Those who don’t care about other people’s money or other people’s lives, please note that polar bears suffer, too. The next time you see these critters shvitzing on a dwindling iceberg, remember that fire trucks only get about 3 or 4 miles to the gallon.
There are more problems still. Today, a flood of applicants overwhelms every city with a firefighter opening, usually by a factor of 50 or more, even in a good economy. In Kansas City, probies start at $30,000 per year, about the norm, which suggests that the applicants know more about the benefits than the taxpayers do.
I have spent enough time in firehouses to know that the most desirable benefit is time.

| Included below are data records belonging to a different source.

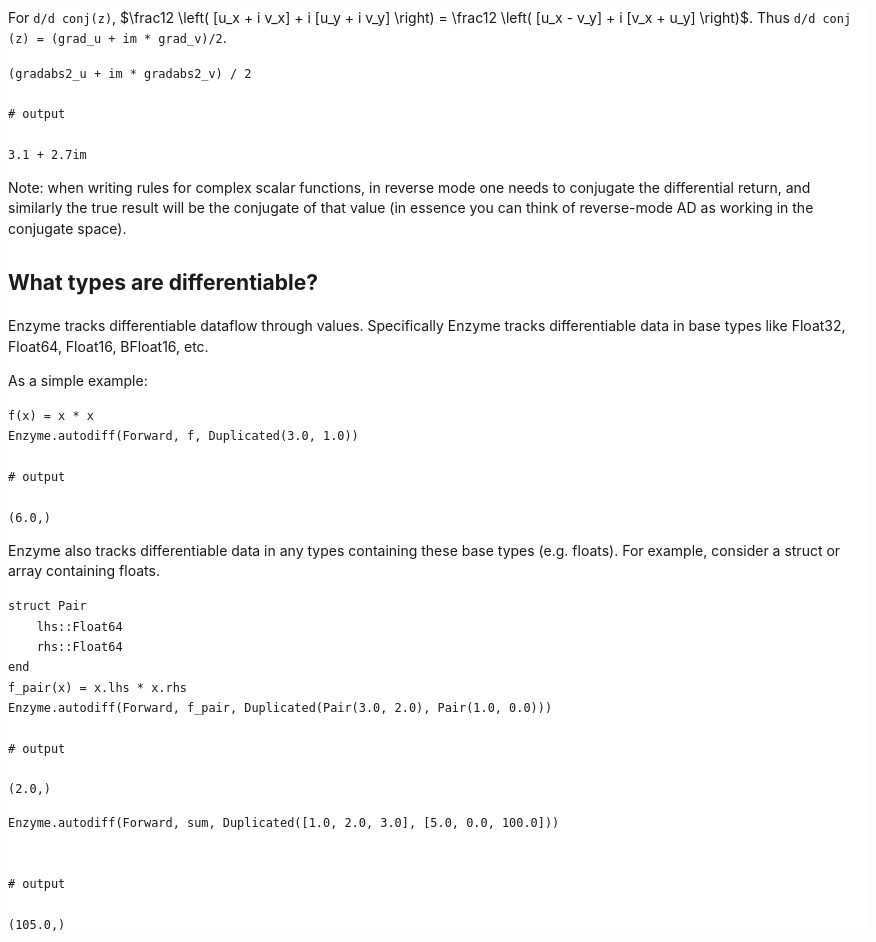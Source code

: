 For `d/d conj(z)`, $\frac12 \left( [u_x + i v_x] + i [u_y + i v_y] \right) = \frac12 \left( [u_x - v_y] + i [v_x + u_y] \right)$. Thus `d/d conj(z) = (grad_u + im * grad_v)/2`.

```jldoctest complex
(gradabs2_u + im * gradabs2_v) / 2

# output

3.1 + 2.7im
```

Note: when writing rules for complex scalar functions, in reverse mode one needs to conjugate the differential return, and similarly the true result will be the conjugate of that value (in essence you can think of reverse-mode AD as working in the conjugate space).

## What types are differentiable?

Enzyme tracks differentiable dataflow through values. Specifically Enzyme tracks differentiable data in base types like Float32, Float64, Float16, BFloat16, etc.

As a simple example:

```jldoctest types
f(x) = x * x
Enzyme.autodiff(Forward, f, Duplicated(3.0, 1.0))

# output

(6.0,)
```

Enzyme also tracks differentiable data in any types containing these base types (e.g. floats). For example, consider a struct or array containing floats.

```jldoctest types
struct Pair
    lhs::Float64
    rhs::Float64
end
f_pair(x) = x.lhs * x.rhs
Enzyme.autodiff(Forward, f_pair, Duplicated(Pair(3.0, 2.0), Pair(1.0, 0.0)))

# output

(2.0,)
```

```jldoctest types
Enzyme.autodiff(Forward, sum, Duplicated([1.0, 2.0, 3.0], [5.0, 0.0, 100.0]))


# output

(105.0,)
```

In many cities, a firefighter works three or four 24-hour shifts in a given two-week period. “The guys seem to love it because every day is like a Friday,” writes one fireman on a relevant blog.
Having 10 or so days off every fourteen, most of my firemen friends do not have jobs on the side. They have businesses. If they are routinely fighting major fires, it is hard to be-grudge them their perks, but if they are not, I do.
Those actually fighting fires should be strong, fit, and smart. The “strong and fit” part is obvious. As Jim Flynn and Kevin Dwyer reveal in their book, 102 Minutes, the only New York firefighters who provided real value on Sept. 11 a decade ago were those able to climb 40, 60, maybe 80 flights of stairs wearing 30 to 40 pounds of gear and carrying firefighting tools nearly as heavy.
This required the strength and stamina of a Navy Seal or an NFL linebacker. Although no one can question the valor of the fireman who entered the buildings, few had the requisite conditioning to do much good. Ironically, in the wake of 9/11, we have come to demand more of our buildings but less of our firefighters. To accommodate female applicants, our courts have all but outlawed serious physical testing.
The “smart” part is obvious too, at least to those who have had to tackle a chemical fire or a burning oil refinery. These firefighters damn well better know what they are doing before they get anywhere near such a fire, especially if they are leading others in. But for fear of “disparate” ethnic outcomes, the courts have declared testing for smarts even more taboo than testing for strength.
The Kansas City Chiefs employ the precise number of people needed to accomplish the task at hand for each position. Indeed, they get punished for having too many guys on the roster and penalized for putting too many on the field. And yes, they are all “guys.” The Chiefs test relentlessly to hire the best people and don’t give a hoot about the obvious race and gender disparities that result from the testing.
On every count, Kansas City area fire departments do very nearly the opposite, often under duress from unions, politicians, busybodies, and courts. This makes no sense. Sparkling fire trucks or no, the humblest Leawood firefighter provides a more essential service than the proudest of the Chiefs.